Emmanuelle Béart, Rufus Sewell, Julie Dreyfus / Fiction / English, Thai
A hallucinatory jungle horror, from the director of Calvaire (EIFF 2004).
An ambitious and singularly twisty follow-up to his breakthrough critical hit Calvaire (EIFF 2004), Vinyan sees Belgian director Fabrice Du Welz essay a sort of Apocalypse Don't Look Now. Rufus Sewell and Emmanuelle Béart play Paul and Jeanne, a European couple who have lost their son to the 2004 tsunami during a holiday in Thailand. Without absolute confirmation of his death, the couple has been unable to leave the country; they have become de facto expats, existing in an increasingly hopeless limbo. Then, at a charity event, they see a campaign video on orphans living in poverty in the Burmese jungle. Jeanne is convinced that she glimpses her son, who, she concludes, must have been kidnapped by child-traffickers and taken to Burma. She has to go and get him back. If Paul doesn't accompany her, she'll go alone… Vinyan shifts thereafter from marital drama through jungle adventure thriller into wild, hallucinatory horror. Each level can be read as viscerally real, or as a phase of Jeanne's grief: the deepening of her delusion, and the widening of the chasm between her manic hope and Paul's sad resignation. Paul's dilemma is the film's unstable centre, and the source of its psychological creepiness. If he denies the far-fetched possibility of his son's survival, he will lose his wife. If he placates her by accepting her (probable) fantasy, he must undertake a harebrained quest and put both of their lives at risk. You almost see him running over his wedding vows, and revisiting his early sense of awe at having wed someone so, well, Emmanuel Béart-esque… Having already lost a son, is Paul going to let his wife go too? Or is it a better bet to let unreason overwhelm the day-to-day, and subsume his worries in her crazed life-or-death escapade? Rufus Sewell's skilled performance comes into its own at these points of risk and indecision, and makes the extremity of Paul's decision credible; he's an ordinary chap somehow miscast in the role of an action hero, and his groping for confidence and certainty is movingly played. Meanwhile, the characters' murky mental condition is effectively mirrored in visual and sound design so heavy, drippy and verdant that you really feel you're breathing soupy tropical air. It's this immersive physical and emotional atmosphere that allows Vinyan to take us as far as it ultimately does into the unknown and the unimagined.

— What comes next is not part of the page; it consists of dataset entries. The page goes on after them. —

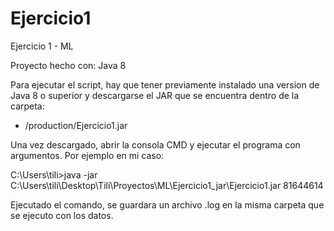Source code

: # Ejercicio1
Ejercicio 1 - ML

Proyecto hecho con: Java 8

Para ejecutar el script, hay que tener previamente instalado una version de Java 8 o superior y descargarse el JAR que se encuentra dentro de la carpeta:
- /production/Ejercicio1.jar

Una vez descargado, abrir la consola CMD y ejecutar el programa con argumentos. Por ejemplo en mi caso:

C:\Users\tili>java -jar C:\Users\tili\Desktop\Tili\Proyectos\ML\Ejercicio1_jar\Ejercicio1.jar 81644614

Ejecutado el comando, se guardara un archivo .log en la misma carpeta que se ejecuto con los datos.
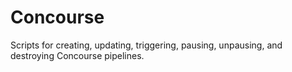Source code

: # Concourse

Scripts for creating, updating, triggering, pausing, unpausing, and destroying Concourse pipelines.
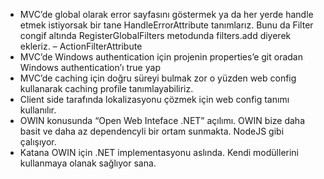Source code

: - MVC’de global olarak error sayfasını göstermek ya da her yerde handle etmek istiyorsak bir tane HandleErrorAttribute tanımlarız. Bunu da Filter congif altında RegisterGlobalFilters metodunda filters.add diyerek ekleriz. – ActionFilterAttribute
- MVC’de Windows authentication için projenin properties’e git oradan Windows authentication’ı true yap
- MVC’de caching için doğru süreyi bulmak zor o yüzden web config kullanarak caching profile tanımlayabiliriz.
- Client side tarafında lokalizasyonu çözmek için web config tanımı kullanılır.
- OWIN konusunda “Open Web Inteface .NET” açılımı. OWIN bize daha basit ve daha az dependencyli bir ortam sunmakta. NodeJS gibi çalışıyor.
- Katana OWIN için .NET implementasyonu aslında. Kendi modüllerini kullanmaya olanak sağlıyor sana.
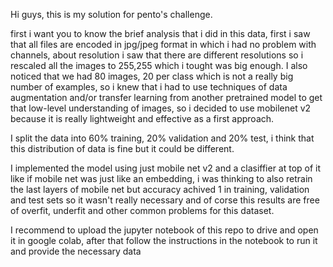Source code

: Hi guys, this is my solution for pento's challenge. 

first i want you to know the brief analysis that i did in this data, first i saw that all files are encoded in jpg/jpeg format in which i had no problem with channels, about resolution i saw that there are different resolutions so i rescaled all the images to 255,255 which
i tought was big enough. I also noticed that we had 80 images, 20 per class which is not a really big number of examples, so i knew that i had to use techniques of data augmentation and/or transfer learning from another
pretrained model to get that low-level understanding of images, so i decided to use mobilenet v2 because it is really lightweight and effective as a first approach.

I split the data into 60% training, 20% validation and 20% test, i think that this distribution of data is fine but it could be different.

I implemented the model using just mobile net v2 and a clasiffier at top of it like if mobile net was just like an embedding, i was thinking to also retrain the last layers of mobile net but accuracy achived 1 in training, 
validation and test sets so it wasn't really necessary and of corse this results are free of overfit, underfit and other common problems for this dataset.

I recommend to upload the jupyter notebook of this repo to drive and open it in google colab, after that follow the instructions in the notebook to run it and provide the necessary data
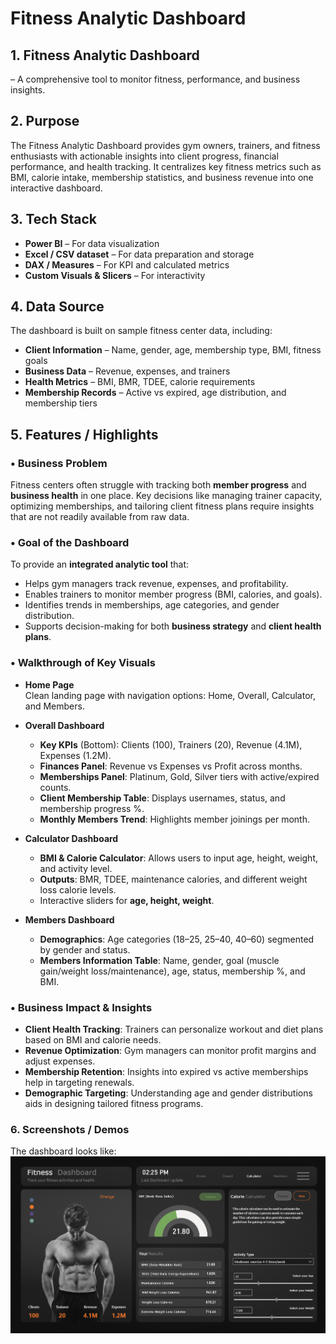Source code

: # Fitness Analytic Dashboard  

## 1. Fitness Analytic Dashboard 
– A comprehensive tool to monitor fitness, performance, and business insights.

## 2. Purpose  
The Fitness Analytic Dashboard provides gym owners, trainers, and fitness enthusiasts with actionable insights into client progress, financial performance, and health tracking. It centralizes key fitness metrics such as BMI, calorie intake, membership statistics, and business revenue into one interactive dashboard.  

## 3. Tech Stack  
- **Power BI** – For data visualization  
- **Excel / CSV dataset** – For data preparation and storage  
- **DAX / Measures** – For KPI and calculated metrics  
- **Custom Visuals & Slicers** – For interactivity  

## 4. Data Source  
The dashboard is built on sample fitness center data, including:  
- **Client Information** – Name, gender, age, membership type, BMI, fitness goals  
- **Business Data** – Revenue, expenses, and trainers  
- **Health Metrics** – BMI, BMR, TDEE, calorie requirements  
- **Membership Records** – Active vs expired, age distribution, and membership tiers  

## 5. Features / Highlights  

### • Business Problem  
Fitness centers often struggle with tracking both **member progress** and **business health** in one place. Key decisions like managing trainer capacity, optimizing memberships, and tailoring client fitness plans require insights that are not readily available from raw data.  

### • Goal of the Dashboard  
To provide an **integrated analytic tool** that:  
- Helps gym managers track revenue, expenses, and profitability.  
- Enables trainers to monitor member progress (BMI, calories, and goals).  
- Identifies trends in memberships, age categories, and gender distribution.  
- Supports decision-making for both **business strategy** and **client health plans**.  

### • Walkthrough of Key Visuals  

- **Home Page**  
  Clean landing page with navigation options: Home, Overall, Calculator, and Members.  

- **Overall Dashboard**  
  - **Key KPIs** (Bottom): Clients (100), Trainers (20), Revenue (4.1M), Expenses (1.2M).  
  - **Finances Panel**: Revenue vs Expenses vs Profit across months.  
  - **Memberships Panel**: Platinum, Gold, Silver tiers with active/expired counts.  
  - **Client Membership Table**: Displays usernames, status, and membership progress %.  
  - **Monthly Members Trend**: Highlights member joinings per month.  

- **Calculator Dashboard**  
  - **BMI & Calorie Calculator**: Allows users to input age, height, weight, and activity level.  
  - **Outputs**: BMR, TDEE, maintenance calories, and different weight loss calorie levels.  
  - Interactive sliders for **age, height, weight**.  

- **Members Dashboard**  
  - **Demographics**: Age categories (18–25, 25–40, 40–60) segmented by gender and status.  
  - **Members Information Table**: Name, gender, goal (muscle gain/weight loss/maintenance), age, status, membership %, and BMI.  

### • Business Impact & Insights  
- **Client Health Tracking**: Trainers can personalize workout and diet plans based on BMI and calorie needs.  
- **Revenue Optimization**: Gym managers can monitor profit margins and adjust expenses.  
- **Membership Retention**: Insights into expired vs active memberships help in targeting renewals.  
- **Demographic Targeting**: Understanding age and gender distributions aids in designing tailored fitness programs.  

### 6.	Screenshots / Demos
The dashboard looks like:
![Dashboard Preview](https://github.com/Bhupesh0307/Fitness-Analytic-Dashboard/blob/main/Fitness%20Analytic%20Dashboard%20SS.png)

#1 / Tuesday 23 June, 2009 / 00:59 GMTFor nutshell reviews, it would be hard to beat the "Apocalypse Don't Look Now" tag coined above. The dearth of narrative is offset by some great camera shots (Emmanuelle Beart almost chews the the reels up at her sultry, moody, pouting best) which make good use of the exotic scenery, and an atmospheric score that helps keep things ticking along nicely towards the remote Burmese rainforest 'ASBO theme park' finale. A welcoming tribe of feral sproglets dipped in chocolate and flour underline the moral of the tale - if you live on a housing estate anywhere near Cadbury's or Mother's Pride factories, beware 8-year olds with bamboo canes. Kept me engaged and curious throughout, although the limited plot is really quite, well, silly. 7/10.